Our thoughts and prayers are with the Barrett family at this time.
Over the holiday break, we have a number of Facilities’ projects and programmes to upgrade and/or maintain our school environment. The toilets in The Link will be refurbished; the kitchen in The Link will be converted to a classroom; exterior painting of the Senior School; the fitted lounges in the Senior School library will be refurbished; four tennis courts at Ambiwerra will be resurfaced as well as on-going maintenance of Ambiwerra will be managed. I thank Mr Steve Fleming, Mr Howard Banks and the team for their hard work over the break.
Over the Christmas break, my family has made a pact that each of us put all digital devices away in a common drawer in the kitchen, for great chunks of time, daily.

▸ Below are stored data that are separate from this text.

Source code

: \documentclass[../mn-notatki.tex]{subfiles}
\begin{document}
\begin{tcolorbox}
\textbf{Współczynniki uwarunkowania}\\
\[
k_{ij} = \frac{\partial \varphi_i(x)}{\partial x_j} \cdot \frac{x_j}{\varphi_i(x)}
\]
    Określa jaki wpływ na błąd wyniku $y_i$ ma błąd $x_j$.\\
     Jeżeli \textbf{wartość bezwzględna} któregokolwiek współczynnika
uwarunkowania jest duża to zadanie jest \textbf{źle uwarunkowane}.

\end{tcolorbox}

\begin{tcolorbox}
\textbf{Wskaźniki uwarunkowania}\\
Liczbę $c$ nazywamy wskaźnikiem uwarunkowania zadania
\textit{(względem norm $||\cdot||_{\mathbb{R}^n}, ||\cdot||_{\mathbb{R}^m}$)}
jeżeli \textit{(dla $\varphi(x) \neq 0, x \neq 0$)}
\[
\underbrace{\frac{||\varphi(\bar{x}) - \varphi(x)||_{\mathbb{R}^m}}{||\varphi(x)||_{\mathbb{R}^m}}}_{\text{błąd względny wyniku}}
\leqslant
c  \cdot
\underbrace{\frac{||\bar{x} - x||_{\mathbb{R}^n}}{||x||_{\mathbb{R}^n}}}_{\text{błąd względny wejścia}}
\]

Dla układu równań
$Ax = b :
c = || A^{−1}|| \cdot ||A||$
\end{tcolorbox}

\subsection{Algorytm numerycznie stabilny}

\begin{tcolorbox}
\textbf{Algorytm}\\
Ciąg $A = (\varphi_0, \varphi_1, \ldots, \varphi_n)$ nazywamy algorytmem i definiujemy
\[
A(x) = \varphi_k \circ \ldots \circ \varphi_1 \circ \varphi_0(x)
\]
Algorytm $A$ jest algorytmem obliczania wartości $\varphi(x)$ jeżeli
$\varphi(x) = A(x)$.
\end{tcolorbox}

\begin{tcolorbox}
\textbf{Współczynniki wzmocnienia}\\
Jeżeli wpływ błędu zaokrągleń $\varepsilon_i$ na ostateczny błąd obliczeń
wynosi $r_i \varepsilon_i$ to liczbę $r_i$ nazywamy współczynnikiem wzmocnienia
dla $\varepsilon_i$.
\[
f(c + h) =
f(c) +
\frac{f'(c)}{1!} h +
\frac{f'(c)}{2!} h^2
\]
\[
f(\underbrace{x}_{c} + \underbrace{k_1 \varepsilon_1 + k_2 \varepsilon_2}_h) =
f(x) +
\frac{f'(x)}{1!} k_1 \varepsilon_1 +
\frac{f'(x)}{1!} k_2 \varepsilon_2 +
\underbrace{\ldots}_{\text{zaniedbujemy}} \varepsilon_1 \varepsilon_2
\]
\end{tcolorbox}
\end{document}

The intention is to not only allow undivided attention to each other but to give our brains a break from the way they need to work when using mobile phones, ipads and laptops.
When humans invented reading and writing about 5,000 years ago, our brains needed to re-wire to make possible more sustained and logical thought, perspective-taking and less impulsivity. In present day, under the influence of our smart phones and tablets, our brains need to be re-wired again.

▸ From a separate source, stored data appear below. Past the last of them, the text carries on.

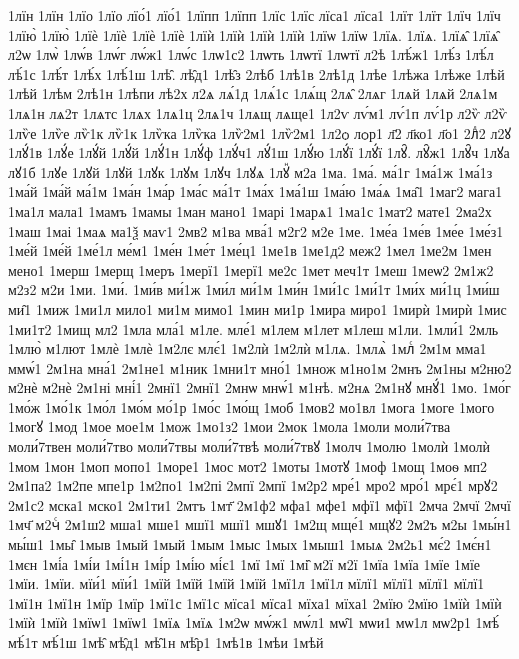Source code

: {1лїн
1лїн
1лїо
1лїо
лїо́1
лїо́1
1лїпп
1лїпп
1лїс
1лїс
лїса1
лїса1
1лїт
1лїт
1лїч
1лїч
1лїю̀
1лїю̀
1лїѐ
1лїѐ
1лїѐ
1лїѐ
1лїѝ
1лїѝ
1лїѝ
1лїѝ
1лїѡ
1лїѡ
1лїѧ.
1лїѧ.
1лїѧ̑
1лїѧ̑
л2ѡ
1лѡ̀
1лѡ́в
1лѡ́г
лѡ́ж1
1лѡ́с
1лѡ1с2
1лѡть
1лѡтї
1лѡтї
л2ѣ
1лѣ́ж1
1лѣ́з
1лѣ́л
лѣ́1с
1лѣ́т
1лѣ́х
1лѣ́1ш
1лѣ̑.
лѣ̑д1
1лѣ̑з
2лѣб
1лѣ1в
2лѣ1д
1лѣе
1лѣжа
1лѣже
1лѣй
1лѣй
1лѣм
2лѣ1н
1лѣпи
лѣ2х
л2ѧ
лѧ́1д
1лѧ́1с
1лѧ́щ
2лѧ̑
2лѧг
1лѧй
1лѧй
2лѧ1м
1лѧ1н
лѧ2т
1лѧтс
1лѧх
1лѧ1ц
2лѧ1ч
1лѧщ
лѧще1
1л2ѵ
лѵ́м1
лѵ́1п
лѵ́1р
л2ѷ
л2ѷ
1лѷе
1лѷе
лѷ1к
лѷ1к
1лѷка
1лѷка
1лѷ2м1
1лѷ2м1
1л2ѻ
лѻр1
л҃2
л҃ко1
л҃о1
2лⷣ2
л2ꙋ
1лꙋ́1в
1лꙋ́е
1лꙋ́й
1лꙋ́й
1лꙋ́1н
1лꙋ́ф
1лꙋ́ч1
лꙋ́1ш
1лꙋ́ю
1лꙋ́ї
1лꙋ́ї
1лꙋ̑.
лꙋ̑ж1
1лꙋ̑ч
1лꙋа
лꙋ1б
1лꙋе
1лꙋй
1лꙋй
1лꙋк
1лꙋм
1лꙋч
1лꙋѧ
1лꙋⷩ
м2а
1ма.
1ма́.
ма́1г
1ма́1ж
1ма́1з
1ма́й
1ма́й
ма́1м
1ма́н
1ма́р
1ма́с
ма́1т
1ма́х
1ма́1ш
1ма́ю
1ма́ѧ
1ма̑1
1маг2
мага1
1ма1л
мала1
1мамъ
1мамы
1ман
мано1
1марі
1марѧ1
1ма1с
1мат2
мате1
2ма2х
1маш
1маі
1маѧ
ма1ѯ
маѵ1
2мв2
м1ва
мва́1
м2г2
м2е
1ме.
1ме́а
1ме́в
1ме́е
1ме́з1
1ме́й
1ме́й
1ме́1л
ме́м1
1ме́н
1ме́т
1ме́ц1
1ме1в
1ме1д2
меж2
1мел
1ме2м
1мен
мено1
1мерш
1мерщ
1меръ
1мерї1
1мерї1
ме2с
1мет
меч1т
1меш
1меѡ2
2м1ж2
м2з2
м2и
1ми.
1ми́.
1ми́в
ми́1ж
1ми́л
ми́1м
1ми́н
1ми́1с
1ми́1т
1ми́х
ми́1ц
1ми́ш
ми̑1
1миж
1ми1л
мило1
ми1м
мимо1
1мин
ми1р
1мира
миро1
1мирѝ
1мирѝ
1мис
1ми1т2
1мищ
мл2
1мла
мла́1
м1ле.
мле́1
м1лем
м1лет
м1леш
м1ли.
1мли́1
2мль
1млю̀
м1лют
1млѐ
1млѐ
1м2лє
млє́1
1м2лѝ
1м2лѝ
м1лѧ.
1млѧ̀
1млⷭ
2м1м
мма1
ммѡ́1
2м1на
мна́1
2м1не1
м1ник
1мни1т
мно́1
1множ
м1но1м
2мнъ
2м1ны
м2ню2
м2нѐ
м2нѐ
2м1ні
мні́1
2мнї1
2мнї1
2мнѡ
мнѡ́1
м1нѣ.
м2нѧ
2м1нꙋ
мнꙋ́1
1мо.
1мо́г
1мо́ж
1мо́1к
1мо́л
1мо́м
мо́1р
1мо́с
1мо́щ
1моб
1мов2
мо1вл
1мога
1моге
1мого
1могꙋ
1мод
1мое
мое1м
1мож
1мо1з2
1мои
2мок
1мола
1моли
моли́7тва
моли́7твен
моли́7тво
моли́7твы
моли́7твѣ
моли́7твꙋ
1молч
1молю
1молѝ
1молѝ
1мом
1мон
1моп
мопо1
1море1
1мос
мот2
1моты
1мотꙋ
1моф
1мощ
1моѳ
мп2
2м1па2
1м2пе
мпе1р
1м2по1
1м2пі
2мпї
2мпї
1м2р2
мре́1
мро2
мро́1
мрє́1
мрꙋ2
2м1с2
мска1
мско1
2м1ти1
2мтъ
1мт҃
2м1ф2
мфа1
мфе1
мфї1
мфї1
2мча
2мчї
2мчї
1мч҃
м2чⷭ
2м1ш2
мша1
мше1
мшї1
мшї1
мшꙋ1
1м2щ
мще́1
мщꙋ2
2м2ъ
м2ы
1мы́н1
мы́ш1
1мы̑
1мыв
1мый
1мый
1мым
1мыс
1мых
1мыш1
1мыѧ
2м2ь1
мє́2
1мє́н1
1мєн
1мі́а
1мі́и
1мі́1н
1мі́р
1мі́ю
мі́є1
1мї
1мї
1мі̑
м2ї
м2ї
1мїа
1мїа
1мїе
1мїе
1мїи.
1мїи.
мїи́1
мїи́1
1мїй
1мїй
1мїй
1мїй
1мї1л
1мї1л
мїлї1
мїлї1
мїлї1
мїлї1
1мї1н
1мї1н
1мїр
1мїр
1мї1с
1мї1с
мїса1
мїса1
мїха1
мїха1
2мїю
2мїю
1мїѝ
1мїѝ
1мїѝ
1мїѝ
1мїѡ1
1мїѡ1
1мїѧ
1мїѧ
1м2ѡ
мѡ́ж1
мѡ́л1
мѡ̑1
мѡи1
мѡ1л
мѡ2р1
1мѣ́
мѣ́1т
мѣ́1ш
1мѣ̑
мѣ̑д1
мѣ̑1н
мѣ̑р1
1мѣ1в
1мѣи
1мѣй
}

We are reading less – and differently. On the digital screen we are reading fleetingly and flittingly. Our brains have what scientists refer to as ‘novelty bias’. Reading sets up a cycle of expectation and gratification. We are consistently distracted by what pops up, rewarded for each distraction with a tiny surge of dopamine. This attraction to the ‘new’ crowds out reflection, creative association, critical analysis and empathy.
“We know regular reading of long form prose is linked to better results at school and getting a better job later in life, but recreational reading has other benefits,” says Associate Professor Leonie Rutherford, from Deakin University’s School of Communication and Creative Arts.

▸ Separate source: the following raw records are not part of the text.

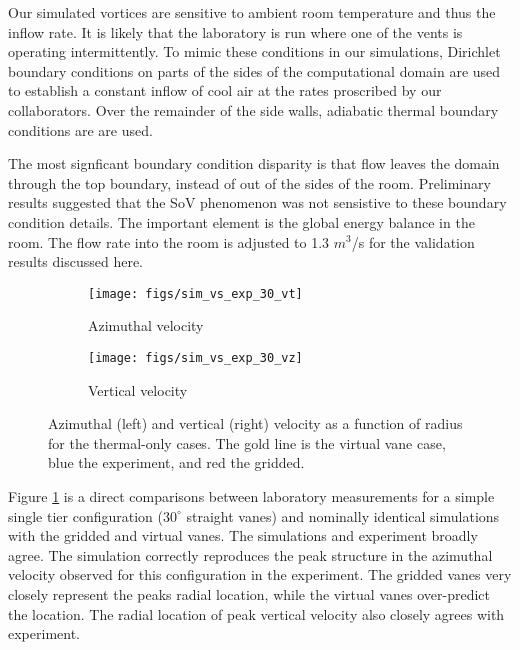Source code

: Our simulated vortices are sensitive to ambient room temperature and thus 
the inflow rate. It is likely that the laboratory is run where one of
the vents is operating intermittently. 
To mimic these conditions in our simulations, Dirichlet boundary conditions 
on parts of the sides of the computational domain are used to
establish a constant inflow of cool air at the rates 
proscribed by our collaborators. Over the remainder of the side walls, 
adiabatic thermal boundary conditions are are used. 

The most signficant boundary condition disparity is that flow leaves the
domain through the top boundary, instead of out of the sides of the
room. Preliminary results suggested that the SoV phenomenon  was not
sensistive to these boundary condition details. The important element is
the  global energy balance in the room. The flow rate into the room is
adjusted to  1.3 $m^3$/s for the validation results discussed here.  


\begin{figure}[]

 \begin{subfigure}{.5\textwidth}
  \centering
  \texttt{[image: figs/sim\_vs\_exp\_30\_vt]}
  \caption{Azimuthal velocity}
 \end{subfigure}%
 \begin{subfigure}{.5\textwidth}
  \centering
  \texttt{[image: figs/sim\_vs\_exp\_30\_vz]}%
  \caption{Vertical velocity} 
 \end{subfigure}%
  \caption{Azimuthal (left) and vertical (right) velocity 
 as a function of radius for the thermal-only cases. The gold line is
 the virtual vane case, blue the experiment, and red the gridded.} 
  \label{fig:val_lab}  
\end{figure}

Figure \ref{fig:val_lab} is a direct comparisons
between laboratory 
measurements for a simple single tier configuration ($30^{\circ}$
straight vanes) and nominally identical simulations with the gridded and
virtual vanes. The simulations and experiment broadly agree. The
simulation correctly reproduces the peak structure in the azimuthal
velocity observed for this configuration in the experiment. The gridded
vanes very closely represent the peaks radial location, while the
virtual vanes over-predict the location. The radial location of peak
vertical velocity also closely agrees with experiment.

“Reading fiction has been linked to important citizenship competencies, such as empathy and understanding of the perspective of others. Studies also show that readers have enhanced brain connectivity, sleep better and exhibit lower stress levels.”
At home, my family and I wish to ensure the time and space for deep reading, presence to each other and reflection. I have the same hope for our students over the break but at school too, so they may reap the benefits of the digital age by being disciplined and self-aware as they switch between screen and print.
Source: Lemov, D., (2019), “Book Reviews: Forgetting How to Read: A Neuroscientist Examines Reading in the Age of Screens: In Education Next, Spring 2019
Best wishes over the holiday break
Best wishes to all students involved in competitions over the break and for those maintaining their training over the holidays. In particular, I wish well students and staff travelling to Perth for the Australian All Schools Championships and the Nitro Schools National Final. We also send off our girls and staff who will be travelling to China and Taiwan. Finally, our best wishes to Junior School students who will be training for swimming over the break and our Senior School students who are attending the Swim and Cross Country camps.
Thank you to all in our school community for your support this year. I also wish everyone a safe and happy Festive Season. Finally, I look forward to seeing everyone return, refreshed and re-energised in 2020.
The offices in the Junior School and Senior School will be closed from Friday, 23 December 2019 to Monday, 6 January 2020.